The basics of the problem remaining are;

1) we let users FTP to "/home/$username", chrooted, and they see their site as under "/"
2) we allow some users to put their own CGI scripts (bad karma).
3) we'd like to put the log files in the ftp space.
4) "/home/$username" is writable by $username.

So whereever we put the logs there is a potential of them creating a symlink via CGI, and blatting an important file with the Apache log.

The simple elegant solution is to have "logs" and "public_html" in home, and remove write permissions from "/home/$username" and "/home/$username/logs" (and chown root:adm logs; chmod 1755 logs for paranoias sake).

The other elegant solution is write to "~/.access.log" and "~/.error.log", chown, and set the sticky bit on ~, but some users do have Apache create content in there home directory (I know, more bad karma, but it happens) and like to be able to change that via ftp as well. If we could persuade them to pay us to save them from themselves....

But we'd have to reeducate people, and the trouble we had teaching them what the "directory" setting in Dreamweaver does.... Why is Dreamweaver so bad at FTP?

Of course I could have ignored the security problem, no one would probably ever notice, especially if I chown'ed and chmod ".logs" to make it look more secure, but I like to try and understand these things properly.

[ Parent ]

Re: Apache log files - per site log files
Posted by Anonymous (80.143.xx.xx) on Wed 30 Nov 2005 at 18:33
I've just set up the following skeleton directory on one of our new servers:

drwxr-s--- 4 root vhosts skel/
drwxr-s--- 4 root vhosts skel/www
drwxrws--- 2 root vhosts skel/www/htdocs
-rw-r--r-- 1 root vhosts skel/www/htdocs/_disabled.php
drwxr-s--- 2 root vhosts skel/www/logs
drwxrwsr-x 2 root vhosts skel/mailboxes

This directory allow me to "cp -a skel www.example.com" in /home/vhosts. As you can see the logs directory is owned be root and has the "s" (sticky?) bit set. That way all files created in that directory will keep the group vhosts.

Since only root has write access people are not able to delete the files in there, but read them.

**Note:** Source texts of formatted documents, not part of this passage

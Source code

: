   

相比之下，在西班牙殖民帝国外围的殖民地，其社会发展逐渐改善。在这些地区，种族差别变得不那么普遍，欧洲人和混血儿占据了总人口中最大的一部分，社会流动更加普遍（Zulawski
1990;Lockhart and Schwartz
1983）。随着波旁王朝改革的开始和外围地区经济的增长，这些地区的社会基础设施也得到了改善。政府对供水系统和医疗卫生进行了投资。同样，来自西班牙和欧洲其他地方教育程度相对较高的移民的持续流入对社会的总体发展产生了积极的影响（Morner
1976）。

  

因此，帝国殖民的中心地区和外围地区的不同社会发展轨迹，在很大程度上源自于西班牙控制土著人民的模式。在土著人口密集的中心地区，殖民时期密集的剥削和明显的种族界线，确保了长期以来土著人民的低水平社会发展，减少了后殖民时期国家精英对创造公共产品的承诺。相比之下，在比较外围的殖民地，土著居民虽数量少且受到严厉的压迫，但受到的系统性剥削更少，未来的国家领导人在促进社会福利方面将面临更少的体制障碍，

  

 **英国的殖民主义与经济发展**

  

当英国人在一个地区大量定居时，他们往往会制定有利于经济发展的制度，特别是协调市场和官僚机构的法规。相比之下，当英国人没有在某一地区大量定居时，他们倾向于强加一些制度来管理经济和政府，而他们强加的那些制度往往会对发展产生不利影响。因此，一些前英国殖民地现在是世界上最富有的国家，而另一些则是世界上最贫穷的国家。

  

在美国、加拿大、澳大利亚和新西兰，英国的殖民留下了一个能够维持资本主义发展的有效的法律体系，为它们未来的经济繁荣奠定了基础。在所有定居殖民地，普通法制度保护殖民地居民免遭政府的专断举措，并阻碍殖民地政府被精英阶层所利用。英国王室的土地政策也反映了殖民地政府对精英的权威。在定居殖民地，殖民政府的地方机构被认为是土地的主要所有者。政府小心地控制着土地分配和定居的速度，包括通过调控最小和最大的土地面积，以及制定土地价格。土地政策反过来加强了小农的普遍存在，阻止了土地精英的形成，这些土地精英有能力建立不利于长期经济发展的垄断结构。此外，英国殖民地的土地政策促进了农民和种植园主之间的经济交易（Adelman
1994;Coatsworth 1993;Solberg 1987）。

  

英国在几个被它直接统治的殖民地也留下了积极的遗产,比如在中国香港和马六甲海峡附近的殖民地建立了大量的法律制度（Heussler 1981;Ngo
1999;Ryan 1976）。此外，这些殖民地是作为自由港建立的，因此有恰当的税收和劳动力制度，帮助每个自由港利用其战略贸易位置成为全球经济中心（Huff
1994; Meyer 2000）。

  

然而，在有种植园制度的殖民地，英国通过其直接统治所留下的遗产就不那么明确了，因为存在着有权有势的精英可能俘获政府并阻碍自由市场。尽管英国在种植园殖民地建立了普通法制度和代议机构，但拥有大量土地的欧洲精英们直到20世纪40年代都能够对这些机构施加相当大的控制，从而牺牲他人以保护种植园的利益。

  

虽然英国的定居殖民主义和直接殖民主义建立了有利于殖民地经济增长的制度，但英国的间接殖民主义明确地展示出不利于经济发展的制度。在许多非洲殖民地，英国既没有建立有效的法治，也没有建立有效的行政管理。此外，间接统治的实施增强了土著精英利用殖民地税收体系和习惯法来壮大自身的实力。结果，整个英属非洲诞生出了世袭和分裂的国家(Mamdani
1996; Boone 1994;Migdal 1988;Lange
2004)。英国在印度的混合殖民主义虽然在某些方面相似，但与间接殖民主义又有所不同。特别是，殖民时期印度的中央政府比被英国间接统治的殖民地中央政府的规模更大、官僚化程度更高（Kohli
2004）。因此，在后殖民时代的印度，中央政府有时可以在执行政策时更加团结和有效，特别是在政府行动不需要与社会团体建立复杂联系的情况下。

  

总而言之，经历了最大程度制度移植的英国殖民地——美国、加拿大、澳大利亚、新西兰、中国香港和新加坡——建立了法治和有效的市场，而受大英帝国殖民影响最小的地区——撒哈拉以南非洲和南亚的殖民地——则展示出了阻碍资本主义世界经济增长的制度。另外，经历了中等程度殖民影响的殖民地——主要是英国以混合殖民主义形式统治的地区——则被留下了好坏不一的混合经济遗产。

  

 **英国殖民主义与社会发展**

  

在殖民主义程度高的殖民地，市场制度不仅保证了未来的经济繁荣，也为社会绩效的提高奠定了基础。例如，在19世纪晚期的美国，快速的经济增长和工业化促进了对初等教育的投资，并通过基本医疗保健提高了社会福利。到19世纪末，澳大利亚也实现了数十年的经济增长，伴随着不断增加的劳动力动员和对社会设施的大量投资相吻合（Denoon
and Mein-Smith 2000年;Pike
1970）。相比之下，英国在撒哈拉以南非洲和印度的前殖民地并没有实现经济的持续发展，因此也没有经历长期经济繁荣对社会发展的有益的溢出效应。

So far it seems to work fine.

Balu
PS: The "_disabled.php" is some kind of placeholder file (added to Apaches DirectoryIndex option) and is used to display "created for customer ABC".

[ Parent ]

Re: Apache log files - per site log files
Posted by Anonymous (82.67.xx.xx) on Wed 30 Nov 2005 at 19:31
vlogger is your friend (debian package available)

[ Parent ]

Re: Apache log files - per site log files
Posted by Anonymous (193.195.xx.xx) on Thu 1 Dec 2005 at 09:24
Yes, definitely vlogger.

[ Parent ]

Re: Apache log files - per site log files
Posted by xrat (193.80.xx.xx) on Thu 1 Dec 2005 at 09:56
I am afraid I can only speak for Apache 1.3.x. There, for a limited number of virtual hosts, I simply use
<virtualhost>
...
ErrorLog /home/(userslogin)/(somedir)/(vhost)-error_log
CustomLog /home/(userslogin)/(somedir)/(vhost)-access_log combined
</virtualhost>
If you create the 2 files before reloading apache's configuration and if your (customized) logrotation takes care of permissions and ownership you should be fine.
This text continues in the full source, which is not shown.